Bordoy was brave and very forceful in his outings and was only overshadowed by the greats Ricardo Zamora and Ferenc Plattkó. He stayed loyal to the club for over a decade until 1927, when he retired. He even rejected an offer from Madrid FC, explaining that he trained very early in the morning because he had to be at work at 8. In total, he played 122 matches with the club.

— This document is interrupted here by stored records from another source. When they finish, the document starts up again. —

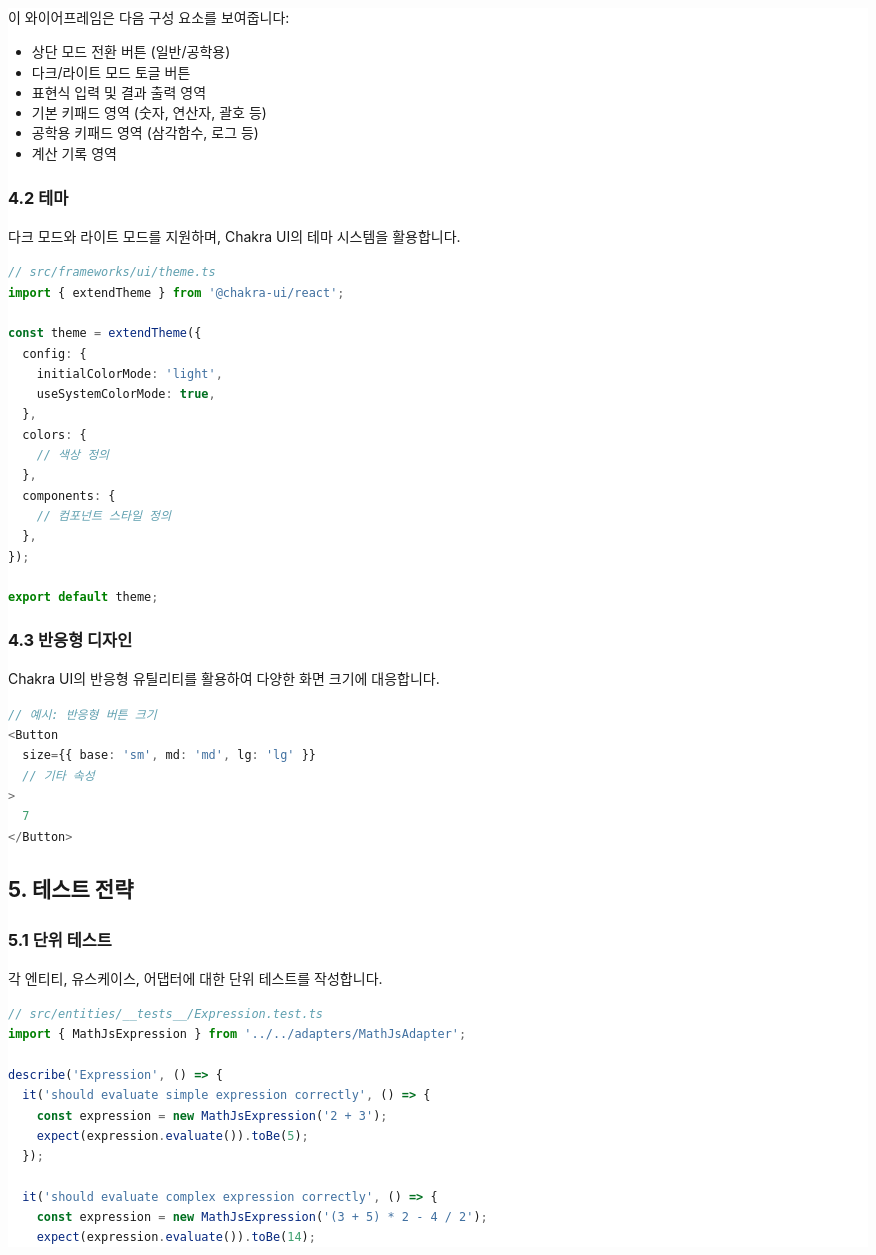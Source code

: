 이 와이어프레임은 다음 구성 요소를 보여줍니다:
- 상단 모드 전환 버튼 (일반/공학용)
- 다크/라이트 모드 토글 버튼
- 표현식 입력 및 결과 출력 영역
- 기본 키패드 영역 (숫자, 연산자, 괄호 등)
- 공학용 키패드 영역 (삼각함수, 로그 등)
- 계산 기록 영역


### 4.2 테마

다크 모드와 라이트 모드를 지원하며, Chakra UI의 테마 시스템을 활용합니다.

```typescript
// src/frameworks/ui/theme.ts
import { extendTheme } from '@chakra-ui/react';

const theme = extendTheme({
  config: {
    initialColorMode: 'light',
    useSystemColorMode: true,
  },
  colors: {
    // 색상 정의
  },
  components: {
    // 컴포넌트 스타일 정의
  },
});

export default theme;
```

### 4.3 반응형 디자인

Chakra UI의 반응형 유틸리티를 활용하여 다양한 화면 크기에 대응합니다.

```typescript
// 예시: 반응형 버튼 크기
<Button
  size={{ base: 'sm', md: 'md', lg: 'lg' }}
  // 기타 속성
>
  7
</Button>
```

## 5. 테스트 전략

### 5.1 단위 테스트

각 엔티티, 유스케이스, 어댑터에 대한 단위 테스트를 작성합니다.

```typescript
// src/entities/__tests__/Expression.test.ts
import { MathJsExpression } from '../../adapters/MathJsAdapter';

describe('Expression', () => {
  it('should evaluate simple expression correctly', () => {
    const expression = new MathJsExpression('2 + 3');
    expect(expression.evaluate()).toBe(5);
  });

  it('should evaluate complex expression correctly', () => {
    const expression = new MathJsExpression('(3 + 5) * 2 - 4 / 2');
    expect(expression.evaluate()).toBe(14);
```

Throughout his life, the club paid him several tributes and always considered him a model of fidelity, modesty, sacrifice, and commitment. In 1924, Bordoy was the subject of a tribute match between Europe and UE Sants, with the former winning 8–1. In 1928, a second tribute match was played where Europe defeated a selection of players (combinado) 5–4.

==International career==
As a CE Europa player, Bordoy was eligible to play for the Catalan national team, playing 3 matches, making his debut on 17 May 1917 in a friendly match against FC Barcelona, which ended in a 1–1 draw. His second and third caps were both against FC Barcelona, the first on 25 May 1919, shortly after the cup final that Barça lost; Catalonia lost 0–1; and then on 4 September 1921 in a match to benefit the victims of the war in Morocco, which ended in a 0–3 loss. He played his last match for Catalonia against RCD Espanyol at the Sarrià Stadium in a tribute to Raúl de Loredo Juárez on 16 March 1924, which ended in a 5–4 win.

==Managerial career==
After his career as a player ended, Bordoy remained linked to CE Europa, now as a coach, first with the reserve teams, and then, with the first team in the 1929–30 and 1930–31 seasons, in the newly founded La Liga, with the latter ending in relegation to the Segunda División. In the 1950s he coached the youth teams.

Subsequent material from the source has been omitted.